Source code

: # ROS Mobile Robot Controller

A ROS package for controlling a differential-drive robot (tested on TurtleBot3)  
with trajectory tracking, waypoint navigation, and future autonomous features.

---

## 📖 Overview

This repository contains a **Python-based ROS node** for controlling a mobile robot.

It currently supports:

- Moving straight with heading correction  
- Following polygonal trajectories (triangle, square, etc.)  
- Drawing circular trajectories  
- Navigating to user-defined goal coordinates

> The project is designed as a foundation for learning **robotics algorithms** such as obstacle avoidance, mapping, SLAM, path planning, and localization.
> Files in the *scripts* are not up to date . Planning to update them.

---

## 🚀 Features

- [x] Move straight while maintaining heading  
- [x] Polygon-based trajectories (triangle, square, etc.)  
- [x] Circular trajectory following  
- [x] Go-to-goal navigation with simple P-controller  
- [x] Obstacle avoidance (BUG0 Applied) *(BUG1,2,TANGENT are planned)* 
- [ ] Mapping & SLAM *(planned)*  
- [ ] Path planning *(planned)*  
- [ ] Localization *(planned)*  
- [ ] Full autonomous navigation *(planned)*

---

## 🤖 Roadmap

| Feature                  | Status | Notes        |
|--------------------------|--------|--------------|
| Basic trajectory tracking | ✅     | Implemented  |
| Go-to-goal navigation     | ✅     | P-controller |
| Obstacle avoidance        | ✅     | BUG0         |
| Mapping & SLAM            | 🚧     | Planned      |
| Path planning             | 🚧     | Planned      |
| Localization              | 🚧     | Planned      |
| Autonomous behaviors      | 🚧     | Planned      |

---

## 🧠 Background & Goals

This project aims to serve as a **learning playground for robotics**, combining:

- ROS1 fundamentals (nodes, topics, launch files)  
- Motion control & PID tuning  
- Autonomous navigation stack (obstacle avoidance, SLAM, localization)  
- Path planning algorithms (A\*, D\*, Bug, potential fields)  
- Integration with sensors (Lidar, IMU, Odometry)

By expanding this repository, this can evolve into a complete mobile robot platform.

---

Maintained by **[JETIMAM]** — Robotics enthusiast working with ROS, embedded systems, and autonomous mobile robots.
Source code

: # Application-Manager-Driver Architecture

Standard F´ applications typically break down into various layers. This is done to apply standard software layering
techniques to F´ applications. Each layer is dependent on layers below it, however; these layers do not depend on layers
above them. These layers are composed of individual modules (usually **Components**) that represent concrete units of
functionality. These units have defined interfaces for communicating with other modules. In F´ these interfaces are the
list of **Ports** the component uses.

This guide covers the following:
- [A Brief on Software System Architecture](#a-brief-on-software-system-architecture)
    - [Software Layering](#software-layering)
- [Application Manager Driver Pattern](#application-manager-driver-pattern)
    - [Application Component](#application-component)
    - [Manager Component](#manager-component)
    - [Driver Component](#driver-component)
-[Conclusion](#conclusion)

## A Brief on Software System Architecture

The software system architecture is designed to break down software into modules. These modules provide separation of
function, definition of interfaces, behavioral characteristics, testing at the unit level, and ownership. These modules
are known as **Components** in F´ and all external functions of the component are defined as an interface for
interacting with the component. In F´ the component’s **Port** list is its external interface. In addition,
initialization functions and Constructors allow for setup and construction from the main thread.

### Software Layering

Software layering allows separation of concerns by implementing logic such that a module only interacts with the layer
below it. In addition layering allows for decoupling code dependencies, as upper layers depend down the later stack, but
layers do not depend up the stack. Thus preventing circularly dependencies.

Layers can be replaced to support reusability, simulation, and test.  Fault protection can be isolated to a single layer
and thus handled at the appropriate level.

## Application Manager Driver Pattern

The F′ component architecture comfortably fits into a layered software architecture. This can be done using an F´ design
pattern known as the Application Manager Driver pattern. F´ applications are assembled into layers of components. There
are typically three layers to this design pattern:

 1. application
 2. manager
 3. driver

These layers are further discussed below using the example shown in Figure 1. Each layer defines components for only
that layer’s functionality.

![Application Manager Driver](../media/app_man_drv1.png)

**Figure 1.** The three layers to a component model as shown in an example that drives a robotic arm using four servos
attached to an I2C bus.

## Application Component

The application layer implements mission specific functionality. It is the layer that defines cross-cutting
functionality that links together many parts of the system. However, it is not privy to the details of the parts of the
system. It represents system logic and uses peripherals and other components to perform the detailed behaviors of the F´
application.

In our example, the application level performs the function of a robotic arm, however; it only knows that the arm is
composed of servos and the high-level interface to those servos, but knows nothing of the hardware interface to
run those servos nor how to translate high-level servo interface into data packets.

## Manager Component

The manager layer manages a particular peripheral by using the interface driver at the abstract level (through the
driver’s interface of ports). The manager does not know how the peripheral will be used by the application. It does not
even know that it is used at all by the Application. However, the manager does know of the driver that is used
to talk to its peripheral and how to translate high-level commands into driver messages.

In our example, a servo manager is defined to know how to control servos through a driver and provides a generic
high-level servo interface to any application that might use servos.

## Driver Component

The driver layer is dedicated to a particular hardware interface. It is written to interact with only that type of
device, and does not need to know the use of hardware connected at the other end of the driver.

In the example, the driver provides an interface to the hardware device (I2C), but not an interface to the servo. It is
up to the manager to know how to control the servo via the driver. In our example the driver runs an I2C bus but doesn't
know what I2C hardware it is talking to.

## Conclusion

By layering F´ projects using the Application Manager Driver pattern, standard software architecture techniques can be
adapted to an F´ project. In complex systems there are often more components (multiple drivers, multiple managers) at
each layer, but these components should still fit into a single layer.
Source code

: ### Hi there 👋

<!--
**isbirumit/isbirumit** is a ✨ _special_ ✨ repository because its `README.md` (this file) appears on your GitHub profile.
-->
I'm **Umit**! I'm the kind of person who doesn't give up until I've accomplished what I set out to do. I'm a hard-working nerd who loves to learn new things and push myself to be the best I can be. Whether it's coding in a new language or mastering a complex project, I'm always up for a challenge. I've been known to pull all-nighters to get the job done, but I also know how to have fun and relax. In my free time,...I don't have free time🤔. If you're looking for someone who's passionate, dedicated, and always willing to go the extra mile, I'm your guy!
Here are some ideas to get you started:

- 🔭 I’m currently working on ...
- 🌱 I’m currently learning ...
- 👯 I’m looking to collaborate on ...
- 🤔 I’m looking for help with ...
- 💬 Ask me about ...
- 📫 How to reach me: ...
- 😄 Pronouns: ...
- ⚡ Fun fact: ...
--------------------------------------------------
- _What is being asked_
Search the material above for "break". Pull out each line where it shows up.

- _Solution for this problem_
Standard F´ applications typically break down into various layers. This is done to apply standard software layering
The software system architecture is designed to break down software into modules. These modules provide separation of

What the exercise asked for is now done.